Footer The footer is stored at the end of the Segment.
Footer (32 bytes) sid: SegmentId volumes: u16 index_size: u16 _padding: 8 bytes magic: u32
Pages List of Pages stored back to back starting at the beginning of the segment.
Index A SegmentIndex which has two sections: a Volume Index and a list of PageIdxs.
The Volume Index is a list of (VolumeId, Start, Pages) tuples.
- VolumeId: The VolumeId for this set of pages
- Start: The position of the first page and page index for this Volume
- Pages: The number of pages stored in this Segment for this Volume
The VolumeId Table is sorted by VolumeId.
The list of PageIdxs is stored in the same order as pages are stored in the segment, and the index requires that each set of PageIdxs corresponding to a Volume is sorted.
Segment Cache
Section titled “Segment Cache”The Pagestore must cache recently read Segments in order to minimize round trips to Object Storage and improve performance.

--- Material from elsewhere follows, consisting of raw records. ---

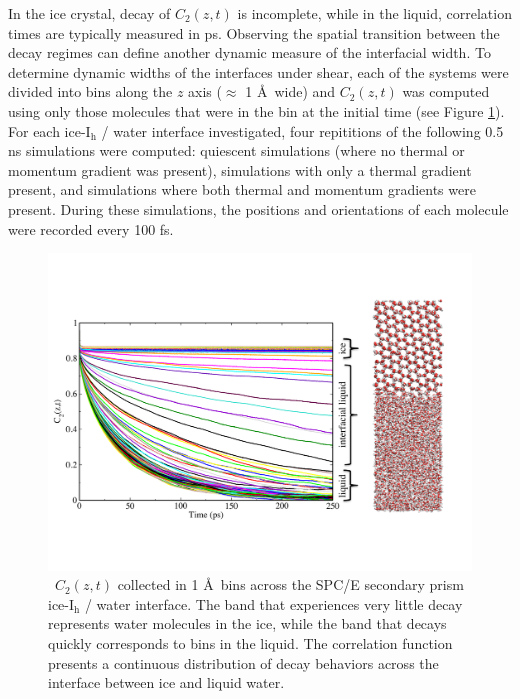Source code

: In the ice crystal, decay of $C_2(z,t)$ is incomplete, while in the
liquid, correlation times are typically measured in ps. Observing the
spatial transition between the decay regimes can define another
dynamic measure of the interfacial width. To determine dynamic widths
of the interfaces under shear, each of the systems were divided into
bins along the $z$ axis ($\approx$ 1 \AA\ wide) and $C_2(z,t)$ was
computed using only those molecules that were in the bin at the
initial time (see Figure \ref{fig:Czt}). For each ice-I$_\mathrm{h}$ /
water interface investigated, four repititions of the following 0.5 ns
simulations were computed: quiescent simulations (where no thermal or
momentum gradient was present), simulations with only a thermal
gradient present, and simulations where both thermal and momentum
gradients were present. During these simulations, the positions and
orientations of each molecule were recorded every 100 fs.

\begin{figure}
\includegraphics[width=\linewidth]{Figures/CztImage}
\caption{\label{fig:Czt}~$C_2(z,t)$ collected in 1 \AA~bins across the SPC/E
  secondary prism ice-I$_\mathrm{h}$ / water interface. The band that experiences very
  little decay represents water molecules in the ice, while the band
  that decays quickly corresponds to bins in the liquid.  The
  correlation function presents a continuous distribution of decay
  behaviors across the interface between ice and liquid water.}
\end{figure}

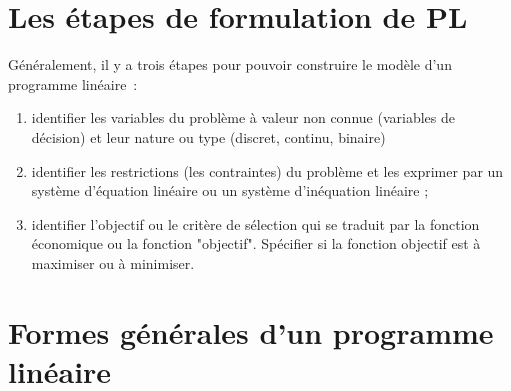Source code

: \documentclass[a4paper,12pt,openany]{book}
\theoremstyle{plain}
\theoremstyle{definition}
\theoremstyle{remark}
\theoremstyle{nbstyle}
\begin{document}
	\section{Les étapes de formulation de PL}
	Généralement, il y a trois étapes pour pouvoir construire le modèle d'un programme linéaire :
	\begin{enumerate}
		\item identifier les variables du problème à valeur non connue (variables de décision) et leur nature ou type (discret, continu, binaire)
		\item identifier les restrictions (les contraintes) du problème et les exprimer par un système d'équation linéaire ou un système d'inéquation linéaire ;
		\item  identifier l'objectif ou le critère de sélection qui se traduit par la fonction économique ou la fonction "objectif". Spécifier si la fonction objectif est à maximiser ou à minimiser.
	\end{enumerate}
	
	\section{Formes générales d'un programme linéaire}
	
\end{document}
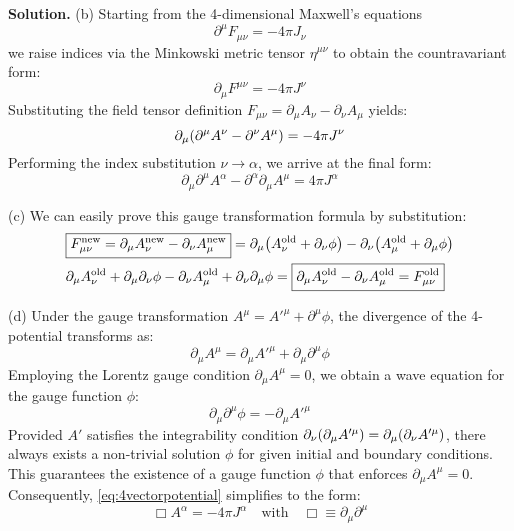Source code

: \documentclass[12pt, a4paper, oneside]{article}
\newenvironment{solution}{\par\noindent\textbf{Solution. }}{\par}
\newcommand{\p}{\partial}
\begin{document}
\begin{solution}
    (b) Starting from the 4-dimensional Maxwell's equations
    \begin{equation*}
        \p^\mu F_{\mu\nu}=-4\pi J_\nu
    \end{equation*}
    we raise indices via the Minkowski metric tensor $\eta^{\mu\nu}$ to obtain the countravariant form:
    \begin{equation*}
        \p_\mu F^{\mu\nu}=-4\pi J^\nu
    \end{equation*}
    Substituting the field tensor definition $F_{\mu\nu}=\p_\mu A_\nu - \p_\nu A_\mu$ yields:
    \begin{equation*}
        \p_\mu\qty(\p^\mu A^\nu - \p^\nu A^\mu)=-4\pi J^\nu
    \end{equation*}
    Performing the index substitution $\nu\to\alpha$, we arrive at the final form:
    \begin{equation}
        \boxed{
            \p_\mu\p^\mu A^\alpha - \p^\alpha\p_\mu A^\mu = 4\pi J^\alpha
        }\label{eq:4vectorpotential}
    \end{equation}

    (c) We can easily prove this gauge transformation formula by substitution:
    \begin{equation}
        \begin{split}
            &\boxed{F^{\text{new}}_{\mu\nu}=\p_\mu A^\text{new}_\nu - \p_\nu A^\text{new}_\mu} = \p_\mu \qty(A^\text{old}_\nu+\p_\nu \phi) - \p_\nu \qty(A^\text{old}_\mu+\p_\mu \phi)\\
            &\p_\mu A^\text{old}_\nu+\p_\mu\p_\nu \phi - \p_\nu A^\text{old}_\mu+\p_\nu\p_\mu \phi = \boxed{\p_\mu A^\text{old}_\nu - \p_\nu A^\text{old}_\mu = F^\text{old}_{\mu\nu}}
        \end{split}
    \end{equation}

    (d) Under the gauge transformation $A^\mu = A'^\mu + \p^\mu \phi$, the divergence of the 4-potential transforms as:
    \begin{equation*}
        \p_\mu A^\mu = \p_\mu A'^\mu + \p_\mu \p^\mu \phi
    \end{equation*}
    Employing the Lorentz gauge condition $\p_\mu A^\mu = 0$, we obtain a wave equation for the gauge function $\phi$:
    \begin{equation*}
        \p_\mu \p^\mu \phi = -\p_\mu A'^\mu
    \end{equation*}
    Provided $A'$ satisfies the integrability condition $\p_\nu\qty(\p_\mu A'^\mu)=\p_\mu\qty(\p_\nu A'^\mu)$, there always exists a non-trivial solution $\phi$ for given initial and boundary conditions. This guarantees the existence of a gauge function $\phi$ that enforces $\p_\mu A^\mu=0$. Consequently, \cref{eq:4vectorpotential} simplifies to the form:
    \begin{equation}
        \boxed{
            \Box A^\alpha = -4\pi J^\alpha \quad \text{with}\quad \Box \equiv \p_\mu \p^\mu
        }
    \end{equation}
\end{solution}
\end{document}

The disk cache should have a configurable target max size, and remove the least recently accessed Segment to reclaim space.
In addition, we should have a memory based cache. One option is to read all of the Segment indexes into memory, and leave page caching up to the kernel. Research needs to be done on if this approach is feasible given the planned compute sizes.